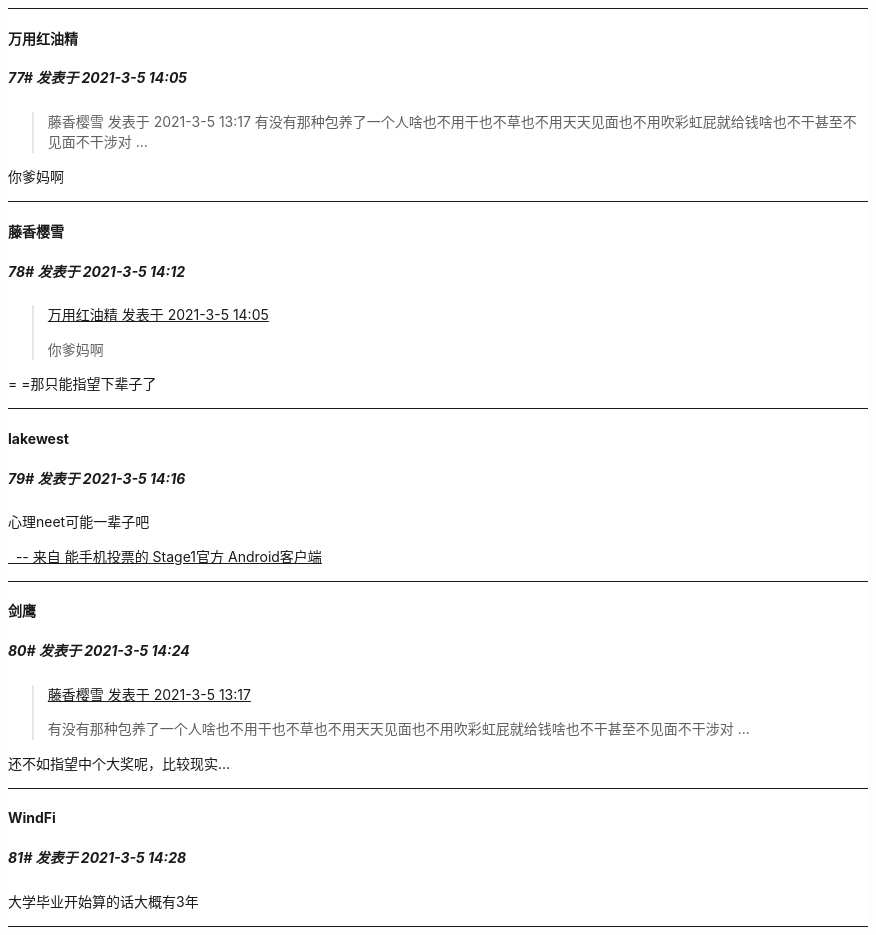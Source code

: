 *****

####  万用红油精  
##### 77#       发表于 2021-3-5 14:05


<blockquote>藤香樱雪 发表于 2021-3-5 13:17
有没有那种包养了一个人啥也不用干也不草也不用天天见面也不用吹彩虹屁就给钱啥也不干甚至不见面不干涉对 ...</blockquote>
你爹妈啊


*****

####  藤香樱雪  
##### 78#       发表于 2021-3-5 14:12


<blockquote><a href="httphttps://bbs.saraba1st.com/2b/forum.php?mod=redirect&amp;goto=findpost&amp;pid=50520943&amp;ptid=1991211" target="_blank">万用红油精 发表于 2021-3-5 14:05</a>

你爹妈啊</blockquote>
= =那只能指望下辈子了


*****

####  lakewest  
##### 79#       发表于 2021-3-5 14:16


心理neet可能一辈子吧

[  -- 来自 能手机投票的 Stage1官方 Android客户端](https://www.coolapk.com/apk/140634)


*****

####  剑鹰  
##### 80#       发表于 2021-3-5 14:24


<blockquote><a href="httphttps://bbs.saraba1st.com/2b/forum.php?mod=redirect&amp;goto=findpost&amp;pid=50520385&amp;ptid=1991211" target="_blank">藤香樱雪 发表于 2021-3-5 13:17</a>

有没有那种包养了一个人啥也不用干也不草也不用天天见面也不用吹彩虹屁就给钱啥也不干甚至不见面不干涉对 ...</blockquote>
还不如指望中个大奖呢，比较现实...


*****

####  WindFi  
##### 81#       发表于 2021-3-5 14:28


大学毕业开始算的话大概有3年


*****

· · · ·

= Problem description =
Starting at the line with "你爹妈啊</blockquote>", restate every line word for word through the end of the listing above.

= Answer for this exercise =
你爹妈啊</blockquote>
= =那只能指望下辈子了


*****

####  lakewest  
##### 79#       发表于 2021-3-5 14:16


心理neet可能一辈子吧

[  -- 来自 能手机投票的 Stage1官方 Android客户端](https://www.coolapk.com/apk/140634)


*****

####  剑鹰  
##### 80#       发表于 2021-3-5 14:24


<blockquote><a href="httphttps://bbs.saraba1st.com/2b/forum.php?mod=redirect&amp;goto=findpost&amp;pid=50520385&amp;ptid=1991211" target="_blank">藤香樱雪 发表于 2021-3-5 13:17</a>

有没有那种包养了一个人啥也不用干也不草也不用天天见面也不用吹彩虹屁就给钱啥也不干甚至不见面不干涉对 ...</blockquote>
还不如指望中个大奖呢，比较现实...


*****

####  WindFi  
##### 81#       发表于 2021-3-5 14:28


大学毕业开始算的话大概有3年


*****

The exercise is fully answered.